Weighting criteria and score of experts.

Title	Working experience (years)	Educational level	Age(years)	Score
Senior professional title	>30	PhD	>50	4
Sub‐advanced title	21∼30	Master	41∼50	3
Intermediate title	10∼20	Bachelor	31∼40	2
primary title	6∼9	Junior college	25∼30	1
Other	<6	Other	<25	0

Calculate the average distance $A{D}_{xi}^k$ between the initial scores $O_i^k$, $S_i^k$, $D_i^k$ given by the $k$‐th expert and those given by other experts for $F{M}_i$:

$$A{D}_{xi}^k=\frac{1}{7}\sum _{\begin{array}{c}v\ne k\\ v=1\end{array}}^8\left|x_i^k-x_i^v\right|.$$ (2)

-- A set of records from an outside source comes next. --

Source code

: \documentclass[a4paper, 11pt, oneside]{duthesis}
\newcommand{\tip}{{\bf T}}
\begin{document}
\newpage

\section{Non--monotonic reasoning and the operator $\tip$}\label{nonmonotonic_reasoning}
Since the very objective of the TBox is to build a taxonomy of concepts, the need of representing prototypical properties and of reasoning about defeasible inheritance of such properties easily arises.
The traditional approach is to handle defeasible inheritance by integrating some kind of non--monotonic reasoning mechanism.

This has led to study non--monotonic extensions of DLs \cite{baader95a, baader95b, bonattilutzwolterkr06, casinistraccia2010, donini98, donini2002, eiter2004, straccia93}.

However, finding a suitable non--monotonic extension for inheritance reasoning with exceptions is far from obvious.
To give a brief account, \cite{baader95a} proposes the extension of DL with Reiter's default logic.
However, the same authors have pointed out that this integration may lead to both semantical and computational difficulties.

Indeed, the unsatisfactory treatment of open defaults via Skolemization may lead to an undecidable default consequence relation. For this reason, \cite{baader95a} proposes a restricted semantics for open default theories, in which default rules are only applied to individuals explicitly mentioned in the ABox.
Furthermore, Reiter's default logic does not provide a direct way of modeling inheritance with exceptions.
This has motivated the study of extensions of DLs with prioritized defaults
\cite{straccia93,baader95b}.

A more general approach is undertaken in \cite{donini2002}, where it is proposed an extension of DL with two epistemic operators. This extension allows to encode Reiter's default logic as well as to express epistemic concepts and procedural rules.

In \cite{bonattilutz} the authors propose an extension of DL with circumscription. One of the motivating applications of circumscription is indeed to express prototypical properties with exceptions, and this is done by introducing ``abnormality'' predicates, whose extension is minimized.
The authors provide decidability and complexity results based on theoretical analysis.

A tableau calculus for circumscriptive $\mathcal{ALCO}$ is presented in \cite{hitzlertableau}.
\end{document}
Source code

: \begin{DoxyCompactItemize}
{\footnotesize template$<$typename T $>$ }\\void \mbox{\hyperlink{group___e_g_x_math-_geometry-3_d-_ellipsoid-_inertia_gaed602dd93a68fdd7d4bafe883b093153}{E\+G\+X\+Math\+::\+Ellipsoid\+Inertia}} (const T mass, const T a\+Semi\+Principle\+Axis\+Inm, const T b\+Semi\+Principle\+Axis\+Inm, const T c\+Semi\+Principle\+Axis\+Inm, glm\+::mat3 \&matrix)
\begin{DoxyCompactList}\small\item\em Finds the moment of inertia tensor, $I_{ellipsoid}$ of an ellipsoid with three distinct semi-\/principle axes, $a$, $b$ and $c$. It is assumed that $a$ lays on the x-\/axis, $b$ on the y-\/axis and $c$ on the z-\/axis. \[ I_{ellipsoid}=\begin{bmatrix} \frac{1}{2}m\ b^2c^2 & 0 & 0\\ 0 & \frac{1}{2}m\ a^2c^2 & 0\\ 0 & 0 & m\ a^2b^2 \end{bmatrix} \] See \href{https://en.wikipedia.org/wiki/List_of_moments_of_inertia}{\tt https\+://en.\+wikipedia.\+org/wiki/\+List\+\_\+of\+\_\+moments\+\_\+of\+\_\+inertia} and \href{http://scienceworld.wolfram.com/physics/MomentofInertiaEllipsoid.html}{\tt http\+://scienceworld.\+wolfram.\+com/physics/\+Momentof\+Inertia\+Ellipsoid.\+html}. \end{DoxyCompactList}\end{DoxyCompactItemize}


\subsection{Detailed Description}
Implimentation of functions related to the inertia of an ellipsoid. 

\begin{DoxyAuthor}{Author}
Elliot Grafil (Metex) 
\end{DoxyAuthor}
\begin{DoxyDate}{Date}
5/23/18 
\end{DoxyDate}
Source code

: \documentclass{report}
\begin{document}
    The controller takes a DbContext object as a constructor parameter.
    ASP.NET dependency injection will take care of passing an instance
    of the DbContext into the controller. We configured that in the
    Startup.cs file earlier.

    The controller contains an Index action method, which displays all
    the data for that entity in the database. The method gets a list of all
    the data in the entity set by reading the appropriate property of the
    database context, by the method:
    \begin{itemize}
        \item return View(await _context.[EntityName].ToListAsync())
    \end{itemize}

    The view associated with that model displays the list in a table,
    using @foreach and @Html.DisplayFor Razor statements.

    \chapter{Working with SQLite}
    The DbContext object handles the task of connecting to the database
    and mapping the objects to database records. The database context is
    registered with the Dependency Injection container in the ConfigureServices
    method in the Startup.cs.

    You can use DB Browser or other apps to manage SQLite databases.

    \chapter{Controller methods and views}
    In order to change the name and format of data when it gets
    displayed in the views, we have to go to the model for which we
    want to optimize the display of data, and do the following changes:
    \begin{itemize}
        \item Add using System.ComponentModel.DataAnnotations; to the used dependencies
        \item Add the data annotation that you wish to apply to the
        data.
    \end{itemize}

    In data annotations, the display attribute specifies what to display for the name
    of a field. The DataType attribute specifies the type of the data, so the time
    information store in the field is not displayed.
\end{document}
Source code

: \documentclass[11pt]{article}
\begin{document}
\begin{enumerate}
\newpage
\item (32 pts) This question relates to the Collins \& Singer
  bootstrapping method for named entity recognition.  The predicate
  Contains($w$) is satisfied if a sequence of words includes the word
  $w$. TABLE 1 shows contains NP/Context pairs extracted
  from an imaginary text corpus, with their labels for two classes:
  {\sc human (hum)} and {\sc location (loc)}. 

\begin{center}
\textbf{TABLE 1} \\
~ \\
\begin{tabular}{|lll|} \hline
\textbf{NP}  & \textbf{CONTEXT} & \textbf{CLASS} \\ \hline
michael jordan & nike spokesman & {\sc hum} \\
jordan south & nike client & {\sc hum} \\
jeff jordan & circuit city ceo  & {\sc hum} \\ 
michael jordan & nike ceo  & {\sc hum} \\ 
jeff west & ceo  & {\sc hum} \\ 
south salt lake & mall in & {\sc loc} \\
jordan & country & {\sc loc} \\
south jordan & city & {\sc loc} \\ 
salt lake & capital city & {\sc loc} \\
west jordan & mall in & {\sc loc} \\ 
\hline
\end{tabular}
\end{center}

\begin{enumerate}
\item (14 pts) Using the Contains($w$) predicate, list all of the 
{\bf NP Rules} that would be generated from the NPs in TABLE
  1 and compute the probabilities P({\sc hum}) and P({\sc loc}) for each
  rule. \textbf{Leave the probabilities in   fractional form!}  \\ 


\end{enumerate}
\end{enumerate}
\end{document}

Then, use the normalization method to calculate the relative consistency weight $R{C}_{xi}^k$ for the $k$‐th expert's scores:

$$R{C}_{xi}^k=\frac{A{D}_{xi}^k}{{\sum }_{k=1}^{8}A{D}_{xi}^k},$$ (3)

where $|x_i^k-x_i^v|$ represents the distance between the initial scores of $F{M}_i$ given by the $k$‐th and $v$‐th experts, with $x$ representing $O$, $S$, or $D$.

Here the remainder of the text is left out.